Les difficultés posées aux managers par les disruptions en cours sont donc nombreuses. Bien souvent, les réponses sont apportées en termes organisationnels (trouver des organisations agiles) ou comportementaux (adopter des pratiques collaboratives). Mais elles se révèlent insuffisantes et le financement de l’innovation pose problème. La performance de leur financement par la dette s’épuise. Il devient nécessaire de faire appel à des stratégies complexes de recours aux capitaux propres. Le développement de l’innovation passe désormais par la création de montages financiers et juridiques « qui ouvre une nouvelle ère d’exploration et d’expérimentation entrepreneuriale indispensable pour se renouveler » (M. Wessel, Directeur Général de SAP. iO, Pourquoi prévenir les disruptions aujourd’hui est plus difficile que lorsque Clayton Christensen inventa le terme, Harvard Business Review, juin 2018).
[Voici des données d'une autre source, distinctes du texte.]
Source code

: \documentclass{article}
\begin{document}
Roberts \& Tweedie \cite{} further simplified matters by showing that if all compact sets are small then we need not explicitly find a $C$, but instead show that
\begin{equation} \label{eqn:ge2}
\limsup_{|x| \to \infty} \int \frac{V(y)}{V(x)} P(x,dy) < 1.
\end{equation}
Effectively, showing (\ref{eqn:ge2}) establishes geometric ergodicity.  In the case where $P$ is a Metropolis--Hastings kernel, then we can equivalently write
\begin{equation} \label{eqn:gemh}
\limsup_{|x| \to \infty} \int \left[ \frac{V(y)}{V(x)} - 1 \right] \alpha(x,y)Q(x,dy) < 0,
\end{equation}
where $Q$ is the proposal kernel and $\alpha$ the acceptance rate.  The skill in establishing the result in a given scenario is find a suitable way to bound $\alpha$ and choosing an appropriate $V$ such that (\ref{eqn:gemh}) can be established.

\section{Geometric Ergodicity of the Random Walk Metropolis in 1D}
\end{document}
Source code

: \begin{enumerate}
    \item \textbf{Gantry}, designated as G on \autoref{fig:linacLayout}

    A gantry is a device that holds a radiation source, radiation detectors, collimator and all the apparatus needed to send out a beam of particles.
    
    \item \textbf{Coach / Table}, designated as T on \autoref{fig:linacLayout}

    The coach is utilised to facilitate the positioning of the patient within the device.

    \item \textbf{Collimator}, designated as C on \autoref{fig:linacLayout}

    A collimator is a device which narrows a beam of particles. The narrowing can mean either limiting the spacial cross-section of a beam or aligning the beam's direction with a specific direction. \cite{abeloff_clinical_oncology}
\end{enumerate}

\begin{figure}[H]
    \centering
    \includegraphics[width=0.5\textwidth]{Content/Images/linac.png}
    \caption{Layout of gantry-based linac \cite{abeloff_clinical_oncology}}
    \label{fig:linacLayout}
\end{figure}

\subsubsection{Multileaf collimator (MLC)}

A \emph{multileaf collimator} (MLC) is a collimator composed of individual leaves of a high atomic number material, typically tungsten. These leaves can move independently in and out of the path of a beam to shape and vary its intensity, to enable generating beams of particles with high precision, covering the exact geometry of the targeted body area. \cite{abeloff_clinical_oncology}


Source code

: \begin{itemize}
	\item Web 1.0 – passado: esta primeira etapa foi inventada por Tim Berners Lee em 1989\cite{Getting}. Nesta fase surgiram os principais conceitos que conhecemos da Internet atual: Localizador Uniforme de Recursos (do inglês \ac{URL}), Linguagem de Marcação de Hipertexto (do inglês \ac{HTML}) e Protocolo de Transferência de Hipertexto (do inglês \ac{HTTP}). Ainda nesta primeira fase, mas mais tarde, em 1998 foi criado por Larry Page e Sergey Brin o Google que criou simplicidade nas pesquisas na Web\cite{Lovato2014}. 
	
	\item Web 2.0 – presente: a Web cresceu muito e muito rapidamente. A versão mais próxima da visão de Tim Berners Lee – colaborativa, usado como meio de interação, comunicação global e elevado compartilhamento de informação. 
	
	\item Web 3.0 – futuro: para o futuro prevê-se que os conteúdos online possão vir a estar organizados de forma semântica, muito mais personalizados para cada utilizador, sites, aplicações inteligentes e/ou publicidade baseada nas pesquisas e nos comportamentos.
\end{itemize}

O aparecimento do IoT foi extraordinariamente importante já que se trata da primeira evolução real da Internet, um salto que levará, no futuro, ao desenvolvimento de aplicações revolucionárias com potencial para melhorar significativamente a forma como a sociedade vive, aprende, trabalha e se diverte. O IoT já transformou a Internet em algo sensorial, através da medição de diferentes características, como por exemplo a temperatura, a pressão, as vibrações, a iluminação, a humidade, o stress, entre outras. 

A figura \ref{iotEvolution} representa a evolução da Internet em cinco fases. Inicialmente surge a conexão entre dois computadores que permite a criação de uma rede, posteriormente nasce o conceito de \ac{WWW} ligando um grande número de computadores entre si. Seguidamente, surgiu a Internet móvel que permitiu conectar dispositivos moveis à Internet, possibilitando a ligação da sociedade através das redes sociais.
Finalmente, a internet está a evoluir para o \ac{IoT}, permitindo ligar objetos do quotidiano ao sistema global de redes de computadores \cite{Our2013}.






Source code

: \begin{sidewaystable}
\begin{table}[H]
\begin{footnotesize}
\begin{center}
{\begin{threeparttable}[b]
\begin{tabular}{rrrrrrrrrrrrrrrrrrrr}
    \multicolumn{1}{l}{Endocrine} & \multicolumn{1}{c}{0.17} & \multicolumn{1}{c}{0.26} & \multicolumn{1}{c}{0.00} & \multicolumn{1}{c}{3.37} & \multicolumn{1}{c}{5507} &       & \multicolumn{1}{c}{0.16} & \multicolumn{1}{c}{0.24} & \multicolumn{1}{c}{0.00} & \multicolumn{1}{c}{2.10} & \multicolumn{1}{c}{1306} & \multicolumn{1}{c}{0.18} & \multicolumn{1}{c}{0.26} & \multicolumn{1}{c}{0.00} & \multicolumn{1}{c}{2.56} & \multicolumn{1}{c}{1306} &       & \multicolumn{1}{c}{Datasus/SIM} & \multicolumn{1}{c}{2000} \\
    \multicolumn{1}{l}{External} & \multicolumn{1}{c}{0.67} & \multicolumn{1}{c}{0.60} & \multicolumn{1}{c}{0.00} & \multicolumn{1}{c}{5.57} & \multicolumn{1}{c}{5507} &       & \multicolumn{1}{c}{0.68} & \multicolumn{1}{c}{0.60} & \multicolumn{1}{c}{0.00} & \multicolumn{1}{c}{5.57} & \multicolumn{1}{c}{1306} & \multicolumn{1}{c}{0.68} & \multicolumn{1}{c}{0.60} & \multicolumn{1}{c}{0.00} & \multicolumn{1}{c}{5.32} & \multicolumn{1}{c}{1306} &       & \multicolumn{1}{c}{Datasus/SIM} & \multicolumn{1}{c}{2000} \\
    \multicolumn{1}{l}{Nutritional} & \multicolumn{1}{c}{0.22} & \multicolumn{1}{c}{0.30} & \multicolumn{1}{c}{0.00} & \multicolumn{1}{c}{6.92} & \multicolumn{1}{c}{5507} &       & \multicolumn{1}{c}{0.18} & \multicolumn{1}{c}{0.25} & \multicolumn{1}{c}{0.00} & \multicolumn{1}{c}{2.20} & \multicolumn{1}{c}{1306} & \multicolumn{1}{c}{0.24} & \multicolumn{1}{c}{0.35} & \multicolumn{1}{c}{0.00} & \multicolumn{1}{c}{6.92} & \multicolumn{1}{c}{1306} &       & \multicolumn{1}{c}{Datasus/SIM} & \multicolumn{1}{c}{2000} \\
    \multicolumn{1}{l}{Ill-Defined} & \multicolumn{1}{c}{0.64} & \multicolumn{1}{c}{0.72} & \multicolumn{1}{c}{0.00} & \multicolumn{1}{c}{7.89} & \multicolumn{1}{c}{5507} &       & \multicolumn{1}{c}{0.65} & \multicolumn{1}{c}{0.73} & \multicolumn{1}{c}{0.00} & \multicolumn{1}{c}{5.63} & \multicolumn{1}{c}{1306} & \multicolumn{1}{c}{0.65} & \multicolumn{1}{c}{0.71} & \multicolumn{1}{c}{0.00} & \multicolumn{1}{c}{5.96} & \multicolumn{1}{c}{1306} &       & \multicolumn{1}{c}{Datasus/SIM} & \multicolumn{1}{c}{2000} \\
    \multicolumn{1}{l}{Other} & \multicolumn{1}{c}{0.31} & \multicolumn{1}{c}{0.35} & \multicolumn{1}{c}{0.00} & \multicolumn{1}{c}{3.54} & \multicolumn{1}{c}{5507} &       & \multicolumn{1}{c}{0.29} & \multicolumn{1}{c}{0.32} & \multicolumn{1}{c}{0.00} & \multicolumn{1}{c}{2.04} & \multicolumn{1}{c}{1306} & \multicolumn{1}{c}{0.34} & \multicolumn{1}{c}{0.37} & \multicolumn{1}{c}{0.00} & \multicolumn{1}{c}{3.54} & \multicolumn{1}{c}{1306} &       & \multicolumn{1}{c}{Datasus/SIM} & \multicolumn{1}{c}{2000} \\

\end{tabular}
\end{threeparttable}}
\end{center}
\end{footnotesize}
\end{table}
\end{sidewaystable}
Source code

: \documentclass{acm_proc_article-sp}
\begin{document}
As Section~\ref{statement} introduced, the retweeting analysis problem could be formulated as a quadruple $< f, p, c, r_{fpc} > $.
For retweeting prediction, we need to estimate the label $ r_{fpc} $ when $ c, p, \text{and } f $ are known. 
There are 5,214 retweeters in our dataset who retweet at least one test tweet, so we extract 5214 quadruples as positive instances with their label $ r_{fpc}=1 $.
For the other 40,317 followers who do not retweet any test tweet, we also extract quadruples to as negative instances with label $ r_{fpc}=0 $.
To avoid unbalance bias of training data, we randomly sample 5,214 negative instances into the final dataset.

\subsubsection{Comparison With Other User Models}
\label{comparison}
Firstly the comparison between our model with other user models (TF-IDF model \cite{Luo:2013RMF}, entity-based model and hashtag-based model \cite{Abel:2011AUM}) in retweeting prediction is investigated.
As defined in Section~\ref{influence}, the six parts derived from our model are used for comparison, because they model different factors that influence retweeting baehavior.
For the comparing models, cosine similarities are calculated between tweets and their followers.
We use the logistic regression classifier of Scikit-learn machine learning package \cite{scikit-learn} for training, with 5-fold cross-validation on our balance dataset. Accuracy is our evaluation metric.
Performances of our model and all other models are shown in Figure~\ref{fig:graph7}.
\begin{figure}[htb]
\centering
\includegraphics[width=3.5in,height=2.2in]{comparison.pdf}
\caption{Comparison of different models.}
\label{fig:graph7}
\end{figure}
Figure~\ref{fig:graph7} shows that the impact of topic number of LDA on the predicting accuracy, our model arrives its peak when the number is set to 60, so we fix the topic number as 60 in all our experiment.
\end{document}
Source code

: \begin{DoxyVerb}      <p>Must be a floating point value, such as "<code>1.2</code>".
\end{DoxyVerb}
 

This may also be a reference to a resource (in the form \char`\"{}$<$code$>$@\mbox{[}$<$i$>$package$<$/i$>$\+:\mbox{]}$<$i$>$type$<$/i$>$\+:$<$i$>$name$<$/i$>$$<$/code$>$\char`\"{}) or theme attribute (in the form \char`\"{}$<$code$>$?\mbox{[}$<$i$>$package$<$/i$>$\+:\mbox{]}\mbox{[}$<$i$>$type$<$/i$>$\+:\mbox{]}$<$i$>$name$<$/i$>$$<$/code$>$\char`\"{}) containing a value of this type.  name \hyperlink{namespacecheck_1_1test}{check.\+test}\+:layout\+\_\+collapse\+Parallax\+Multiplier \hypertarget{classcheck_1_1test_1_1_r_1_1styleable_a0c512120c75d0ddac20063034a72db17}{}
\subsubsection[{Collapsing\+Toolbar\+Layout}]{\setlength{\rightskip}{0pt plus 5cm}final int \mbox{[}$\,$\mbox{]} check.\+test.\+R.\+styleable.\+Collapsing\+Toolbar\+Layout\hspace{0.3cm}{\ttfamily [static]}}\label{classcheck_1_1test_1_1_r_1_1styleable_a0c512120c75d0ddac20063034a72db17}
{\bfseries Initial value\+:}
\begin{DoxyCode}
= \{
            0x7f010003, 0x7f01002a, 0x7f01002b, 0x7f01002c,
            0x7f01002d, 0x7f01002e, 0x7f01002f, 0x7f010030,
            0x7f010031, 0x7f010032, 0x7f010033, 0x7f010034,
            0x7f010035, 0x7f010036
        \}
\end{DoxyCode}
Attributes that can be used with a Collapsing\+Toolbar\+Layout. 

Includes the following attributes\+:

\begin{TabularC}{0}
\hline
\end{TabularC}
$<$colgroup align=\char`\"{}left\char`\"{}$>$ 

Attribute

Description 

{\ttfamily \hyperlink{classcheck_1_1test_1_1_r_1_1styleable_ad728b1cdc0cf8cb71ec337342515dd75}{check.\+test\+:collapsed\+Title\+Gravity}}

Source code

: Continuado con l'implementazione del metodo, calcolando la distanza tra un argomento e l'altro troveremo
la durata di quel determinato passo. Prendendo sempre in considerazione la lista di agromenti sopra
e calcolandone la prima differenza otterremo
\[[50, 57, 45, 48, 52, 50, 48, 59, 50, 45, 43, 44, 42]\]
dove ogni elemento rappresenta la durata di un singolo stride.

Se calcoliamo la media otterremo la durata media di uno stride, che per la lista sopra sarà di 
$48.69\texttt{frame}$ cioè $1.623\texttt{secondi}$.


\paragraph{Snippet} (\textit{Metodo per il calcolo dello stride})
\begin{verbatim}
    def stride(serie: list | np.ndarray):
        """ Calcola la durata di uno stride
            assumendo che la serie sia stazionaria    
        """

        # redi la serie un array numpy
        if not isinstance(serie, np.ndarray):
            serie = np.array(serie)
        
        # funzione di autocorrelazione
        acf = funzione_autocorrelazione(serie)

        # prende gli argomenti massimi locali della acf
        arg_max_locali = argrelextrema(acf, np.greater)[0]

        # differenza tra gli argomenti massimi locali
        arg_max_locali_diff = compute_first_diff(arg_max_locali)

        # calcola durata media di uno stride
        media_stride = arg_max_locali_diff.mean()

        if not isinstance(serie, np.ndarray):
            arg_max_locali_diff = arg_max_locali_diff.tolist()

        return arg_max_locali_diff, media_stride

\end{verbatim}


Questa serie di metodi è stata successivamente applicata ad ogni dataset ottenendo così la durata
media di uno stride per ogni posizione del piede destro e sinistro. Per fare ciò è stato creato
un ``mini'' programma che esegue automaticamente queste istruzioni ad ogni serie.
L’entrepreneur est donc aussi un explorateur. Il explore et il expérimente. Il s’agit d’une expérimentation bien particulière qui fait muter la découverte du statut d’invention à celui d’innovation. L’invention devient innovation lorsqu’au terme d’un processus d’élargissement social, adoptée par de plus en plus d’individus, elle devient la norme (Norbert Alter, L’innovation ordinaire, 2000). Le leader est tout autant un acteur social qu’économique. C’est la raison profonde de la responsabilité sociale des entreprises.
Aucun amateurisme n’est permis. Le leader s’engage dans son œuvre à ses risques et périls. Les résultats sont rarement garantis à l’avance. Inversement, le mouvement de destructions créatrices qu’il incarne laisse sur le bord de la route ceux qui n’étaient pas armés pour le suivre ou qui arrivent trop tard. C’est le fameux principe du premier rafle la mise des start-up et de l’économie du numérique, the winner takes all.
La question est alors posée : quelle éthique pour les leaders à l’heure des disruptions et de la transformation des entreprises ?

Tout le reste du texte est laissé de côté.